For another test, I placed a can upright in the cooler and then placed the thermometer on top of it. This put the thermometer near the top of the main compartment. I waited for a while and checked the thermometer. It read 36F. Not 34F, but close enough. Even with only radiant cooling, the main compartment seemed to be close to uniform from top to bottom. During this test, I kept checking the app. With the temperature set to 34F, I watched the reported temperature vary from 27F to 41F. That seemed like a pretty big swing to me. With the temp set to 34F, once the reported temperature hit 38F, the compressor would turn on. The temperature would continue to rise for a moment and then begin to fall. Once the temperature hit 34F, the compressor would turn off but the reported temperature would continue to fall to 27F and then start rising again.
Of course, this was all with a mostly empty refrigerator – not exactly a real-world test. So, to be a little more realistic, I loaded it up with eight 1-liter bottles of water and let it sit overnight. Once the contents are chilled, the contents themselves should help regulate the internal temperature.
The next day, I watched a cooling cycle and it did seem to balance out better, rising to 39F and then cooling to 32F, a +5/-2 degree swing versus the +7/-7 degree swing when empty. I pulled out a bottom from the top row and another from the bottom row and checked the temperature.
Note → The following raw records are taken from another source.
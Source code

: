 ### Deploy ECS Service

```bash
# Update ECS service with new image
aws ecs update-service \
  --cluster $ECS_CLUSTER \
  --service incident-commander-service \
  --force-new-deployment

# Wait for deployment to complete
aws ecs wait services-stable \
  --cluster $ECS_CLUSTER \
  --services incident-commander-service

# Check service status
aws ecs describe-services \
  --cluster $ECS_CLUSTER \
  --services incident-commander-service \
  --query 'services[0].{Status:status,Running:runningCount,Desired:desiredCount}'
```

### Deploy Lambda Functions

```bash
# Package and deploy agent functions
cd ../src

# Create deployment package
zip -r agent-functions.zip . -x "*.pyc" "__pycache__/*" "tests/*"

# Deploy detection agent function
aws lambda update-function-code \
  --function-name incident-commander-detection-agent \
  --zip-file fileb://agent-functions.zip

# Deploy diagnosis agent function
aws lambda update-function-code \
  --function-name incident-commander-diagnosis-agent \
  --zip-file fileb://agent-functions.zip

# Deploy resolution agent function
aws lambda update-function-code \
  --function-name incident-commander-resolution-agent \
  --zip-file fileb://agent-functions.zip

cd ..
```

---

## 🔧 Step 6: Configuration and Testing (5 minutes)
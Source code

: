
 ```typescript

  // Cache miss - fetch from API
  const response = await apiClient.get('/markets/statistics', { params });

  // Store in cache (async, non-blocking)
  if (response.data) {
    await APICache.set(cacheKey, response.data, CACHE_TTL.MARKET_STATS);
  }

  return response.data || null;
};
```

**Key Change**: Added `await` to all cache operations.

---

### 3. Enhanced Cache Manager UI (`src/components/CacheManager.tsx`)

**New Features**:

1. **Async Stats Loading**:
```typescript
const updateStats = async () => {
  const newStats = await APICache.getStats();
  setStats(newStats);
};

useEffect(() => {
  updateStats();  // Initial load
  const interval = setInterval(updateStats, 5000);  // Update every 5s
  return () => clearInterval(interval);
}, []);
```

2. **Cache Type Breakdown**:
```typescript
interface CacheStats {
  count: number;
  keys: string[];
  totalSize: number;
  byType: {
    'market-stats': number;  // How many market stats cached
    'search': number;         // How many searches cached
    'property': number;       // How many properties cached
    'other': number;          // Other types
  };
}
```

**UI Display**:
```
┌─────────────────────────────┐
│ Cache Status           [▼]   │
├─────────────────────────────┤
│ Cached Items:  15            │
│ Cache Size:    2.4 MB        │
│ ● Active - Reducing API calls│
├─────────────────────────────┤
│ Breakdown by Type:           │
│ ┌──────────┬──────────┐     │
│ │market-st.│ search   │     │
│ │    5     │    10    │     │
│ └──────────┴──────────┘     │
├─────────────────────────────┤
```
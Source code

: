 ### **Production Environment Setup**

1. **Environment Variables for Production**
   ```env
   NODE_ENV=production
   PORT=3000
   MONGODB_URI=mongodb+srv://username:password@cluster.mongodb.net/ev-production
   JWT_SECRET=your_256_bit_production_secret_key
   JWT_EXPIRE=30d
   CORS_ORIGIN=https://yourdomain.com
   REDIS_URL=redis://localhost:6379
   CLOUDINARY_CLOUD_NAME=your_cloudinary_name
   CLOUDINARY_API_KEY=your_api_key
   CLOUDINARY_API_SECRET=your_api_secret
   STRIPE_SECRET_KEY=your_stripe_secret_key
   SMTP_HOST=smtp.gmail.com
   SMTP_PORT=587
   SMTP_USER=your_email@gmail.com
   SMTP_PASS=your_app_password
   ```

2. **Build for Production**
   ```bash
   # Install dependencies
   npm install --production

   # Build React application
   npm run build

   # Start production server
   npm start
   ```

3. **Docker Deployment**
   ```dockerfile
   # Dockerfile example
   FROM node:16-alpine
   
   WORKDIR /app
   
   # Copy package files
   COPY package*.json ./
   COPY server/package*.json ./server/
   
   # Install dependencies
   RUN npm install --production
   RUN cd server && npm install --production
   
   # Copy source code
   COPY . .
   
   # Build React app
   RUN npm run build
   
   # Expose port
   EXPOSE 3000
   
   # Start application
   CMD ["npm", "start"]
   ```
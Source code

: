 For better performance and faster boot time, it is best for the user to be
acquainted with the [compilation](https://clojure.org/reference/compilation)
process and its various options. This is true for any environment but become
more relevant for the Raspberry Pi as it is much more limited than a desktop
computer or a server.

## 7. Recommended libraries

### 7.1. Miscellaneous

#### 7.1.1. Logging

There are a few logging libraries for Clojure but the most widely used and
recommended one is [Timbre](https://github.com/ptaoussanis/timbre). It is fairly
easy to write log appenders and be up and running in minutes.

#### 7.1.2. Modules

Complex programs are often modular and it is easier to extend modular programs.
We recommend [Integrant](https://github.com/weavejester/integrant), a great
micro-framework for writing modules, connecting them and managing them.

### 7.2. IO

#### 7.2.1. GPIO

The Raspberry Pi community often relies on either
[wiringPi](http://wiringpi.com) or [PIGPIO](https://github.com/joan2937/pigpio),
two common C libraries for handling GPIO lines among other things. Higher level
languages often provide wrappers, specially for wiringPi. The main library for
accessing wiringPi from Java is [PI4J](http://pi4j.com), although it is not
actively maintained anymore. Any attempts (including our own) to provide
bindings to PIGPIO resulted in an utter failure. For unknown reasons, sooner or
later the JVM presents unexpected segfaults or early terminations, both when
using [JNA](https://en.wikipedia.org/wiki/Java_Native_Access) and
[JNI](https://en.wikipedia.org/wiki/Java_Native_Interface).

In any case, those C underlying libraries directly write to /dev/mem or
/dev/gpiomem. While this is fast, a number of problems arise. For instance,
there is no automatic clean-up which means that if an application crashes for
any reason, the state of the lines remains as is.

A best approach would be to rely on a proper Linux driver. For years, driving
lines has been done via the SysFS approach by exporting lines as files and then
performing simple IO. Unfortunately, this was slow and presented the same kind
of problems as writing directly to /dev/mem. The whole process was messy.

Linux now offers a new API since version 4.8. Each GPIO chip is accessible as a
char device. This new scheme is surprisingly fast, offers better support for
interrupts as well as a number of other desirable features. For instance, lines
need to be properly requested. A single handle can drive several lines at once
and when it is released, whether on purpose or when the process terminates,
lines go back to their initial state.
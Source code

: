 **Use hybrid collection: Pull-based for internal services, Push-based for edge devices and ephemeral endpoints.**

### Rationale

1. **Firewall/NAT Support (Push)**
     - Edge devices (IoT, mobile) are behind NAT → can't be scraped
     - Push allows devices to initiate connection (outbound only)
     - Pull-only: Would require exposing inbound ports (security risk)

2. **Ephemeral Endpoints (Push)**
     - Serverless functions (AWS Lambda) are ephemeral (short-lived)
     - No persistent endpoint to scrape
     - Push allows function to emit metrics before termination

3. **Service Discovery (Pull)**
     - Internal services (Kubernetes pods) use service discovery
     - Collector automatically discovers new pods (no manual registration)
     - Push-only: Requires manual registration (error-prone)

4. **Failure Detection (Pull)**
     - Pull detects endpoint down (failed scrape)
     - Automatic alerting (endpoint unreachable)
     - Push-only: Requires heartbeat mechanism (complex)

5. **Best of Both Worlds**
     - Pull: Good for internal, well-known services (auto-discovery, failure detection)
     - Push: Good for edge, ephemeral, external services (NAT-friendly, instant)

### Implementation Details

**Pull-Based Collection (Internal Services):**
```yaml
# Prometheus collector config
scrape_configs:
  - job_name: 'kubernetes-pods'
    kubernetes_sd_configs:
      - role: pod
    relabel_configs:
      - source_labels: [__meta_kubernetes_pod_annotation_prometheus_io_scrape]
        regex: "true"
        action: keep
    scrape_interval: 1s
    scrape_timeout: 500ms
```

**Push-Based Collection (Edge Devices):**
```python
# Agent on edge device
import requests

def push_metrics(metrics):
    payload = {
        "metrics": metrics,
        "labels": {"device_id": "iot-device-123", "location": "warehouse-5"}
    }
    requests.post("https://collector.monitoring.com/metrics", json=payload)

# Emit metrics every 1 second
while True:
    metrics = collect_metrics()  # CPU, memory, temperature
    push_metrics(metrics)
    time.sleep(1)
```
Much to my surprise, the top bottle was a half-degree cooler than the bottom bottle. So, my assumption that a full load would balance the internal temperature proved to be true. Even after running for about 22 hours, the 1.3-quart small compartment still felt barely cooler than room temperature. I really don’t understand what that is intended to be used for.
What I like
- Clean design
- Quiet operation
- Cools quickly
- Nice cooling temperature range from deep freeze to just below average room temperature
- You don’t lose content space to ice
What I’d change
- An internal battery would be a great addition
- The small 1.3Q section seems to be essentially useless and doesn’t cool well – I would eliminate the small compartment, or perhaps explain the thinking behind it
- A fan to circulate the air in the main compartment seems like it would improve cooling performance
- A longer AC power cord would be nice – perhaps 10 to 12 feet rather than the short seven feet
- It could be insulated better
- This model is a little small for groceries
Final thoughts
Generally, I like the BODEGA K18 Bule 20 Quart Portable Car Fridge/Freezer. It seems to be well-made, the app works well, and it cools well. I wish it was bigger. I wish it circulated the air in the cooling chamber. Still, it does chill its contents enough to make them enjoyable. BODEGAcooler offers models with capacities from 20 quarts to 85 quarts, and of course, the larger models are more expensive. If you’re looking for a powered cooler, it’s worth taking a look at BODEGAcoolers’ line as they probably have one that will meet your needs. I do know that on our next road trip, we will be well-hydrated with nicely chilled beverages.